## PROBLEM DETAILS:
Please, could you print all the lines below exactly, leaving out the pictures?

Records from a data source
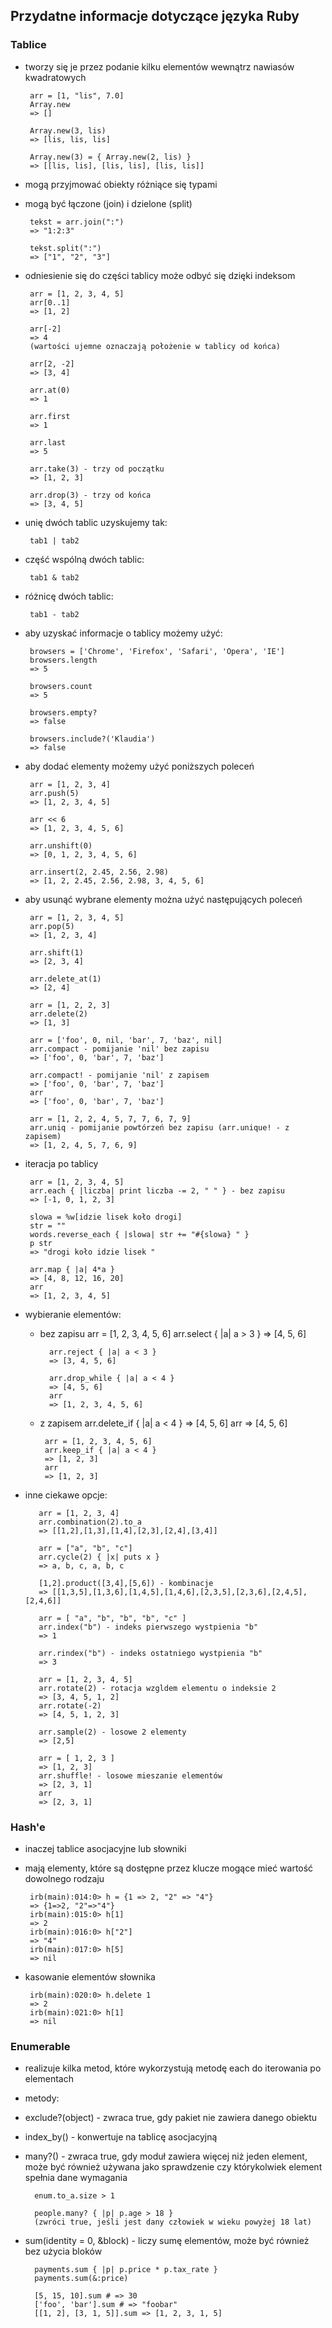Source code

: ## Przydatne informacje dotyczące języka Ruby

### Tablice
 - tworzy się je przez podanie kilku elementów wewnątrz nawiasów kwadratowych
 
        arr = [1, "lis", 7.0]
        Array.new
        => []

        Array.new(3, lis)
        => [lis, lis, lis]
        
        Array.new(3) = { Array.new(2, lis) }
        => [[lis, lis], [lis, lis], [lis, lis]]

 - mogą przyjmować obiekty różniące się typami
 - mogą być łączone (join) i dzielone (split)
 
        tekst = arr.join(":")
        => "1:2:3"

        tekst.split(":")
        => ["1", "2", "3"]

 - odniesienie się do części tablicy może odbyć się dzięki indeksom
 
        arr = [1, 2, 3, 4, 5]
        arr[0..1]
        => [1, 2]

        arr[-2]
        => 4 
        (wartości ujemne oznaczają położenie w tablicy od końca)
        
        arr[2, -2]
        => [3, 4]
        
        arr.at(0)
        => 1
        
        arr.first
        => 1
        
        arr.last
        => 5
        
        arr.take(3) - trzy od początku
        => [1, 2, 3]
        
        arr.drop(3) - trzy od końca
        => [3, 4, 5]
 
 - unię dwóch tablic uzyskujemy tak: 
 
        tab1 | tab2

 - część wspólną dwóch tablic:
 
        tab1 & tab2

 - różnicę dwóch tablic:
 
        tab1 - tab2

 - aby uzyskać informacje o tablicy możemy użyć:
 
        browsers = ['Chrome', 'Firefox', 'Safari', 'Opera', 'IE']
        browsers.length
        => 5

        browsers.count
        => 5
        
        browsers.empty?
        => false
        
        browsers.include?('Klaudia')
        => false

 - aby dodać elementy możemy użyć poniższych poleceń
 
        arr = [1, 2, 3, 4]
        arr.push(5)
        => [1, 2, 3, 4, 5]

        arr << 6
        => [1, 2, 3, 4, 5, 6]
        
        arr.unshift(0)
        => [0, 1, 2, 3, 4, 5, 6]
        
        arr.insert(2, 2.45, 2.56, 2.98)
        => [1, 2, 2.45, 2.56, 2.98, 3, 4, 5, 6]

 - aby usunąć wybrane elementy można użyć następujących poleceń
 
        arr = [1, 2, 3, 4, 5]
        arr.pop(5)
        => [1, 2, 3, 4]

        arr.shift(1)
        => [2, 3, 4]
        
        arr.delete_at(1)
        => [2, 4]
        
        arr = [1, 2, 2, 3]
        arr.delete(2)
        => [1, 3]
        
        arr = ['foo', 0, nil, 'bar', 7, 'baz', nil]
        arr.compact - pomijanie 'nil' bez zapisu
        => ['foo', 0, 'bar', 7, 'baz']
        
        arr.compact! - pomijanie 'nil' z zapisem
        => ['foo', 0, 'bar', 7, 'baz']
        arr
        => ['foo', 0, 'bar', 7, 'baz']
        
        arr = [1, 2, 2, 4, 5, 7, 7, 6, 7, 9]
        arr.uniq - pomijanie powtórzeń bez zapisu (arr.unique! - z zapisem)
        => [1, 2, 4, 5, 7, 6, 9]

 - iteracja po tablicy
 
        arr = [1, 2, 3, 4, 5]
        arr.each { |liczba| print liczba -= 2, " " } - bez zapisu
        => [-1, 0, 1, 2, 3]

        slowa = %w[idzie lisek koło drogi]
        str = ""
        words.reverse_each { |slowa| str += "#{slowa} " }
        p str
        => "drogi koło idzie lisek "
        
        arr.map { |a| 4*a }
        => [4, 8, 12, 16, 20]
        arr
        => [1, 2, 3, 4, 5]

 - wybieranie elementów:
 
   - bez zapisu
           arr = [1, 2, 3, 4, 5, 6]
           arr.select { |a| a > 3 }
           => [4, 5, 6]
   
           arr.reject { |a| a < 3 }
           => [3, 4, 5, 6]
           
           arr.drop_while { |a| a < 4 }
           => [4, 5, 6]
           arr
           => [1, 2, 3, 4, 5, 6]

   - z zapisem
          arr.delete_if { |a| a < 4 }
          => [4, 5, 6]
          arr
          => [4, 5, 6]
  
          arr = [1, 2, 3, 4, 5, 6]
          arr.keep_if { |a| a < 4 }
          => [1, 2, 3]
          arr
          => [1, 2, 3]

- inne ciekawe opcje:

         arr = [1, 2, 3, 4]
         arr.combination(2).to_a
         => [[1,2],[1,3],[1,4],[2,3],[2,4],[3,4]]
         
         arr = ["a", "b", "c"]
         arr.cycle(2) { |x| puts x }
         => a, b, c, a, b, c
         
         [1,2].product([3,4],[5,6]) - kombinacje
         => [[1,3,5],[1,3,6],[1,4,5],[1,4,6],[2,3,5],[2,3,6],[2,4,5],[2,4,6]]
         
         arr = [ "a", "b", "b", "b", "c" ]
         arr.index("b") - indeks pierwszego wystpienia "b"
         => 1
         
         arr.rindex("b") - indeks ostatniego wystpienia "b"
         => 3
         
         arr = [1, 2, 3, 4, 5]
         arr.rotate(2) - rotacja wzgldem elementu o indeksie 2
         => [3, 4, 5, 1, 2]
         arr.rotate(-2)
         => [4, 5, 1, 2, 3]
         
         arr.sample(2) - losowe 2 elementy
         => [2,5]
         
         arr = [ 1, 2, 3 ]
         => [1, 2, 3]
         arr.shuffle! - losowe mieszanie elementów
         => [2, 3, 1]
         arr
         => [2, 3, 1]

### Hash'e
 - inaczej tablice asocjacyjne lub słowniki
 - mają elementy, które są dostępne przez klucze mogące mieć wartość dowolnego rodzaju
 
        irb(main):014:0> h = {1 => 2, "2" => "4"}
        => {1=>2, "2"=>"4"}
        irb(main):015:0> h[1]
        => 2
        irb(main):016:0> h["2"]
        => "4"
        irb(main):017:0> h[5]
        => nil

 - kasowanie elementów słownika
 
        irb(main):020:0> h.delete 1
        => 2
        irb(main):021:0> h[1]
        => nil

### Enumerable
 - realizuje kilka metod, które wykorzystują metodę each do iterowania po elementach
 - metody: 
  - exclude?(object) - zwraca true, gdy pakiet nie zawiera danego obiektu
  - index_by() - konwertuje na tablicę asocjacyjną
  - many?() - zwraca true, gdy moduł zawiera więcej niż jeden element, może być również używana jako sprawdzenie czy którykolwiek element spełnia dane wymagania
  
          enum.to_a.size > 1
  
          people.many? { |p| p.age > 18 }
          (zwróci true, jeśli jest dany człowiek w wieku powyżej 18 lat)

  - sum(identity = 0, &block) - liczy sumę elementów, może być również bez użycia bloków
  
          payments.sum { |p| p.price * p.tax_rate }
          payments.sum(&:price)
  
          [5, 15, 10].sum # => 30
          ['foo', 'bar'].sum # => "foobar"
          [[1, 2], [3, 1, 5]].sum => [1, 2, 3, 1, 5]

## TASK ANSWER:
Source code

: ## Przydatne informacje dotyczące języka Ruby

### Tablice
 - tworzy się je przez podanie kilku elementów wewnątrz nawiasów kwadratowych
 
        arr = [1, "lis", 7.0]
        Array.new
        => []

        Array.new(3, lis)
        => [lis, lis, lis]
        
        Array.new(3) = { Array.new(2, lis) }
        => [[lis, lis], [lis, lis], [lis, lis]]

 - mogą przyjmować obiekty różniące się typami
 - mogą być łączone (join) i dzielone (split)
 
        tekst = arr.join(":")
        => "1:2:3"

        tekst.split(":")
        => ["1", "2", "3"]

 - odniesienie się do części tablicy może odbyć się dzięki indeksom
 
        arr = [1, 2, 3, 4, 5]
        arr[0..1]
        => [1, 2]

        arr[-2]
        => 4 
        (wartości ujemne oznaczają położenie w tablicy od końca)
        
        arr[2, -2]
        => [3, 4]
        
        arr.at(0)
        => 1
        
        arr.first
        => 1
        
        arr.last
        => 5
        
        arr.take(3) - trzy od początku
        => [1, 2, 3]
        
        arr.drop(3) - trzy od końca
        => [3, 4, 5]
 
 - unię dwóch tablic uzyskujemy tak: 
 
        tab1 | tab2

 - część wspólną dwóch tablic:
 
        tab1 & tab2

 - różnicę dwóch tablic:
 
        tab1 - tab2

 - aby uzyskać informacje o tablicy możemy użyć:
 
        browsers = ['Chrome', 'Firefox', 'Safari', 'Opera', 'IE']
        browsers.length
        => 5

        browsers.count
        => 5
        
        browsers.empty?
        => false
        
        browsers.include?('Klaudia')
        => false

 - aby dodać elementy możemy użyć poniższych poleceń
 
        arr = [1, 2, 3, 4]
        arr.push(5)
        => [1, 2, 3, 4, 5]

        arr << 6
        => [1, 2, 3, 4, 5, 6]
        
        arr.unshift(0)
        => [0, 1, 2, 3, 4, 5, 6]
        
        arr.insert(2, 2.45, 2.56, 2.98)
        => [1, 2, 2.45, 2.56, 2.98, 3, 4, 5, 6]

 - aby usunąć wybrane elementy można użyć następujących poleceń
 
        arr = [1, 2, 3, 4, 5]
        arr.pop(5)
        => [1, 2, 3, 4]

        arr.shift(1)
        => [2, 3, 4]
        
        arr.delete_at(1)
        => [2, 4]
        
        arr = [1, 2, 2, 3]
        arr.delete(2)
        => [1, 3]
        
        arr = ['foo', 0, nil, 'bar', 7, 'baz', nil]
        arr.compact - pomijanie 'nil' bez zapisu
        => ['foo', 0, 'bar', 7, 'baz']
        
        arr.compact! - pomijanie 'nil' z zapisem
        => ['foo', 0, 'bar', 7, 'baz']
        arr
        => ['foo', 0, 'bar', 7, 'baz']
        
        arr = [1, 2, 2, 4, 5, 7, 7, 6, 7, 9]
        arr.uniq - pomijanie powtórzeń bez zapisu (arr.unique! - z zapisem)
        => [1, 2, 4, 5, 7, 6, 9]

 - iteracja po tablicy
 
        arr = [1, 2, 3, 4, 5]
        arr.each { |liczba| print liczba -= 2, " " } - bez zapisu
        => [-1, 0, 1, 2, 3]

        slowa = %w[idzie lisek koło drogi]
        str = ""
        words.reverse_each { |slowa| str += "#{slowa} " }
        p str
        => "drogi koło idzie lisek "
        
        arr.map { |a| 4*a }
        => [4, 8, 12, 16, 20]
        arr
        => [1, 2, 3, 4, 5]

 - wybieranie elementów:
 
   - bez zapisu
           arr = [1, 2, 3, 4, 5, 6]
           arr.select { |a| a > 3 }
           => [4, 5, 6]
   
           arr.reject { |a| a < 3 }
           => [3, 4, 5, 6]
           
           arr.drop_while { |a| a < 4 }
           => [4, 5, 6]
           arr
           => [1, 2, 3, 4, 5, 6]

   - z zapisem
          arr.delete_if { |a| a < 4 }
          => [4, 5, 6]
          arr
          => [4, 5, 6]
  
          arr = [1, 2, 3, 4, 5, 6]
          arr.keep_if { |a| a < 4 }
          => [1, 2, 3]
          arr
          => [1, 2, 3]

- inne ciekawe opcje:

         arr = [1, 2, 3, 4]
         arr.combination(2).to_a
         => [[1,2],[1,3],[1,4],[2,3],[2,4],[3,4]]
         
         arr = ["a", "b", "c"]
         arr.cycle(2) { |x| puts x }
         => a, b, c, a, b, c
         
         [1,2].product([3,4],[5,6]) - kombinacje
         => [[1,3,5],[1,3,6],[1,4,5],[1,4,6],[2,3,5],[2,3,6],[2,4,5],[2,4,6]]
         
         arr = [ "a", "b", "b", "b", "c" ]
         arr.index("b") - indeks pierwszego wystpienia "b"
         => 1
         
         arr.rindex("b") - indeks ostatniego wystpienia "b"
         => 3
         
         arr = [1, 2, 3, 4, 5]
         arr.rotate(2) - rotacja wzgldem elementu o indeksie 2
         => [3, 4, 5, 1, 2]
         arr.rotate(-2)
         => [4, 5, 1, 2, 3]
         
         arr.sample(2) - losowe 2 elementy
         => [2,5]
         
         arr = [ 1, 2, 3 ]
         => [1, 2, 3]
         arr.shuffle! - losowe mieszanie elementów
         => [2, 3, 1]
         arr
         => [2, 3, 1]

### Hash'e
 - inaczej tablice asocjacyjne lub słowniki
 - mają elementy, które są dostępne przez klucze mogące mieć wartość dowolnego rodzaju
 
        irb(main):014:0> h = {1 => 2, "2" => "4"}
        => {1=>2, "2"=>"4"}
        irb(main):015:0> h[1]
        => 2
        irb(main):016:0> h["2"]
        => "4"
        irb(main):017:0> h[5]
        => nil

 - kasowanie elementów słownika
 
        irb(main):020:0> h.delete 1
        => 2
        irb(main):021:0> h[1]
        => nil

### Enumerable
 - realizuje kilka metod, które wykorzystują metodę each do iterowania po elementach
 - metody: 
  - exclude?(object) - zwraca true, gdy pakiet nie zawiera danego obiektu
  - index_by() - konwertuje na tablicę asocjacyjną
  - many?() - zwraca true, gdy moduł zawiera więcej niż jeden element, może być również używana jako sprawdzenie czy którykolwiek element spełnia dane wymagania
  
          enum.to_a.size > 1
  
          people.many? { |p| p.age > 18 }
          (zwróci true, jeśli jest dany człowiek w wieku powyżej 18 lat)

  - sum(identity = 0, &block) - liczy sumę elementów, może być również bez użycia bloków
  
          payments.sum { |p| p.price * p.tax_rate }
          payments.sum(&:price)
  
          [5, 15, 10].sum # => 30
          ['foo', 'bar'].sum # => "foobar"
          [[1, 2], [3, 1, 5]].sum => [1, 2, 3, 1, 5]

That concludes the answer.